Воровская правда

Сухов Евгений

Варяга круто подставили: мало того, что сдали ментам, так еще и отправили на самую суровую зону, издавна славящуюся жестоким режимом и беспределыциками, готовыми любого, да хоть самого смотрящего России, посадить на заточку. С врагами на воле разберутся друзья, а вот за колючкой Варягу придется разбираться самому. Он твердо знает: тюрьма для вора — родной дом, и Варяг добьется, чтобы в этом доме царил порядок. Он врагов не выбирает, он их уничтожает…

Часть I ВЕЧНАЯ МЕРЗЛОТА

Глава 1 АРЕСТ ВАРЯГА

Черный «Мерседес» мощно вывернул с окружной на Ленинградское шоссе и на большой скорости устремился в Шереметьево.

— Вы надолго в Лондон, Владислав Геннадьевич? — спросил Тарантул, прервав затянувшуюся паузу. — Когда вас ожидать?

В присутствии смотрящего Константин Игоревич (Тарантул любил, чтобы подчиненные звали его именно так) чувствовал себя довольно скованно и напускной серьезностью старался скрыть обычно не свойственное ему смущение. В такие моменты ему не нравилось в себе многое, но особенно раздражали руки, их просто некуда было девать.

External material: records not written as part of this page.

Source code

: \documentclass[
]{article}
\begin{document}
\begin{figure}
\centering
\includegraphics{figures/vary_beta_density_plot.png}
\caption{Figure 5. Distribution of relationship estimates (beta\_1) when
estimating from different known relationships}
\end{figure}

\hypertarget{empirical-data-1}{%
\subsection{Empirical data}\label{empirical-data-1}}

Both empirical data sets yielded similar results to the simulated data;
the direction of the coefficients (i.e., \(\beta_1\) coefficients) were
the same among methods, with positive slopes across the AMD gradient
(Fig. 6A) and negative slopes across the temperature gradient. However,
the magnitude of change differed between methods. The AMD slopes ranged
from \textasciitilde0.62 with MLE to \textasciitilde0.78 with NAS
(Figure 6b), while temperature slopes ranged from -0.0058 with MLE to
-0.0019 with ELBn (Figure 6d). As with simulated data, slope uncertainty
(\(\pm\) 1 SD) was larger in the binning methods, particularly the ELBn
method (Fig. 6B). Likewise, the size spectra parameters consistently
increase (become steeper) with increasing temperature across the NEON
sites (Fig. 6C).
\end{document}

Ему очень хотелось скрестить руки на груди, по-хозяйски раскинуться на сиденье, а затем широким жестом извлечь пачку сигарет и, не обращая внимания на присутствующих, сладко задымить, не потрудившись опустить боковое стекло. Но вопрос заключался в том: а понравится ли законному подобная вольность? А потому Тарантулу ничего более не оставалось, как покорно держать руки на коленях, уподобившись смиренному ученику начальных классов.

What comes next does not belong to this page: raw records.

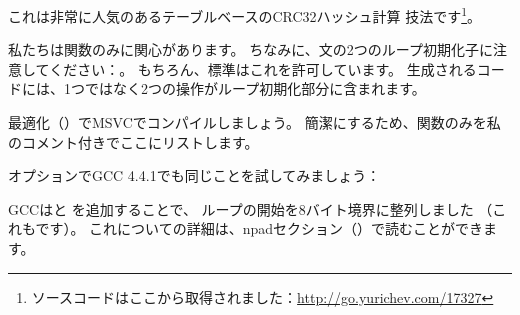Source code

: \label{sec:CRC32}

\newcommand{\URLCRCSRC}{\url{http://go.yurichev.com/17327}}

これは非常に人気のあるテーブルベースのCRC32ハッシュ計算
技法です\footnote{ソースコードはここから取得されました：\URLCRCSRC}。




私たちは関数のみに関心があります。
ちなみに、文の2つのループ初期化子に注意してください：。
もちろん、\CCpp 標準はこれを許可しています。
生成されるコードには、1つではなく2つの操作がループ初期化部分に含まれます。

最適化（\Ox）でMSVCでコンパイルしましょう。
簡潔にするため、関数のみを私のコメント付きでここにリストします。



\Othree オプションでGCC 4.4.1でも同じことを試してみましょう：




GCCは\NOP と を追加することで、
ループの開始を8バイト境界に整列しました
（これもです）。
これについての詳細は、npadセクション（）で読むことができます。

— Нет, — отвечал Варяг. — Максимум на неделю! — Помолчав, добавил: — Что-то непонятное происходит с банковскими счетами, и меня это настораживает. Нужно разобраться на месте.

Глава 2 ВОР МУЛЛА

Самым старым зэком на зоне был вор Заки Зайдулла с необычным для уголовного мира погонялом — Мулла. О себе он рассказывал, что происходит из знатного рода казанских карачи и что будто бы в его жилах течет капля крови самого великого Чингисхана. Мулла был ярым мусульманином, и даже тюремный режим не сумел отвадить его от обычного намаза и пятиразовой молитвы. А когда он выходил из барака, то не забывал упомянуть имени Всевышнего:

— «Выхожу из дома с именем Аллаха на устах и вверяю себя ему. Нет никого сильнее и могущественнее его. Нет никого, кто был бы так свободен от недостатков, надеюсь только на его помощь!»

Старик не раз говорил, что его истинное призвание — быть муллой. И отец его, и дед, и даже прадед — все были священнослужителями. Возможно, и он легкой походкой зашагал бы по избранному пути и не было бы для него большей благодати, чем нарекать новорожденных божественными именами, а усопшего отправлять в последнее пристанище, сложись судьба несколько иначе. И если бы не проделки злого шайтана, то он прожил бы свой долгий век в святости и согласии с самим собой.

Вдобавок Заки вдруг решил, что последние пять лет особенно грешил перед Аллахом, а потому, кроме обязательных пяти молитв, читал еще одну, в которой истово каялся в содеянном и просил Всевышнего уберечь его от соблазнов и козней шайтана.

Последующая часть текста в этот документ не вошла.